◆ **AIM OF THE EXERCISE**
Where does the string "Exchange" appear in the records? Copy each line that holds it.

——

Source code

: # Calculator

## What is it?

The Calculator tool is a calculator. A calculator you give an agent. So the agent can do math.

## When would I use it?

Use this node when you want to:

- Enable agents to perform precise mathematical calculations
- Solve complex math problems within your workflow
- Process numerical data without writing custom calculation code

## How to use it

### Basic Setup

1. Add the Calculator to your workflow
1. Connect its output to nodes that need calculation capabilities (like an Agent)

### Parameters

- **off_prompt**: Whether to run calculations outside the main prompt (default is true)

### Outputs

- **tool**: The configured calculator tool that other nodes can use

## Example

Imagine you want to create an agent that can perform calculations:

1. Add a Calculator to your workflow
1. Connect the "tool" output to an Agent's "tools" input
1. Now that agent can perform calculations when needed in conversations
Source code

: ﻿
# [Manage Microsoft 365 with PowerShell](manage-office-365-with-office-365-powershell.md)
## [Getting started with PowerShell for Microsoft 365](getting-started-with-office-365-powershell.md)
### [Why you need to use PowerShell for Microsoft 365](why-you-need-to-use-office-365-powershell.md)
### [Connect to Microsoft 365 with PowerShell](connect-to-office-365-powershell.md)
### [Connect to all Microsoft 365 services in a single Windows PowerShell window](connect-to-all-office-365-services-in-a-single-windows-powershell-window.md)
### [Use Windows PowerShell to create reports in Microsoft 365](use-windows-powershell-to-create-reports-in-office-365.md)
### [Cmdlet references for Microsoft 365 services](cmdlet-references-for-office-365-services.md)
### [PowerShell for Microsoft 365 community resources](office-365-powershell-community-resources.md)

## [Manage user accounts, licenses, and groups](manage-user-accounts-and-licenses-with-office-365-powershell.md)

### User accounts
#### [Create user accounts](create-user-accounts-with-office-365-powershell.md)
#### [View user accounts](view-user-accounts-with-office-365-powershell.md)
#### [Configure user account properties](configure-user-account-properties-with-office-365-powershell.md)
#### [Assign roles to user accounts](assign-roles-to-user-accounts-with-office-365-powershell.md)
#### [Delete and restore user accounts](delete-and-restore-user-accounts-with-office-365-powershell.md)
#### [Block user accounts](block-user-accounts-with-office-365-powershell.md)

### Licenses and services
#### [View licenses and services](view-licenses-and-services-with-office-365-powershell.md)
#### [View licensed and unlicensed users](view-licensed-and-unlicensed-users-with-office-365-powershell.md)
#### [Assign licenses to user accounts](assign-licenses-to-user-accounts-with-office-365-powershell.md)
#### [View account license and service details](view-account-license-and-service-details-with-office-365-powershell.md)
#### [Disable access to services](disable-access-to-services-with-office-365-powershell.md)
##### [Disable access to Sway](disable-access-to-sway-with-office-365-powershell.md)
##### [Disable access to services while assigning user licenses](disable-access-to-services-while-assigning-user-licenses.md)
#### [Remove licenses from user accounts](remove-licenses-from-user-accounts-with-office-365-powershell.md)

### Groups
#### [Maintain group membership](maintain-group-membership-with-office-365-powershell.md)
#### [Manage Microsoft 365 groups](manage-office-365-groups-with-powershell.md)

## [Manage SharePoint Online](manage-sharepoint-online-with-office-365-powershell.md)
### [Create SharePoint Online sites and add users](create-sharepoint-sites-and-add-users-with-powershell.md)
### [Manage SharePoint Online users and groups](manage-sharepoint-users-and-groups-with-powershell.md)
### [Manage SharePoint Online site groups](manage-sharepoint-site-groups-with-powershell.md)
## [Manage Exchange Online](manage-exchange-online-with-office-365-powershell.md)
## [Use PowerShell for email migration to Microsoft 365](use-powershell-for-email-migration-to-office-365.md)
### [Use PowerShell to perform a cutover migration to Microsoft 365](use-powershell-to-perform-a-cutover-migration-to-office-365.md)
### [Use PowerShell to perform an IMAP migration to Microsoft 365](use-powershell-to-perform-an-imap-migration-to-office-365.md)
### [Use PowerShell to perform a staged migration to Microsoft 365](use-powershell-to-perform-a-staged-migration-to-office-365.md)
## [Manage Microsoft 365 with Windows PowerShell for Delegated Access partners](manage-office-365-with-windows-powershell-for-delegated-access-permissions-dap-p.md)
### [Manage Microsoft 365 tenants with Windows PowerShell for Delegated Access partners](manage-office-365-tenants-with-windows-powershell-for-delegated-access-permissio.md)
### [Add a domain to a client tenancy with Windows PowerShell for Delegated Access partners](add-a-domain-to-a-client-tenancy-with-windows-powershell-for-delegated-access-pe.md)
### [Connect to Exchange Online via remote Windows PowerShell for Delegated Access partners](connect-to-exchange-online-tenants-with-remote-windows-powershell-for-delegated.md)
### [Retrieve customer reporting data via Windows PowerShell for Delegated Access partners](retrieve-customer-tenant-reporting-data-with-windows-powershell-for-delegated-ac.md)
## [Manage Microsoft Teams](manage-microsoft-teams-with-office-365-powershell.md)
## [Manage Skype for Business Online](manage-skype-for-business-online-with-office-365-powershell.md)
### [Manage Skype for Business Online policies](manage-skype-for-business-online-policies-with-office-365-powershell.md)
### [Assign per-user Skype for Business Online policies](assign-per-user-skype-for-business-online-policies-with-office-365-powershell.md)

——

◆ **RESPONSE AREA**
## [Manage Exchange Online](manage-exchange-online-with-office-365-powershell.md)
### [Connect to Exchange Online via remote Windows PowerShell for Delegated Access partners](connect-to-exchange-online-tenants-with-remote-windows-powershell-for-delegated.md)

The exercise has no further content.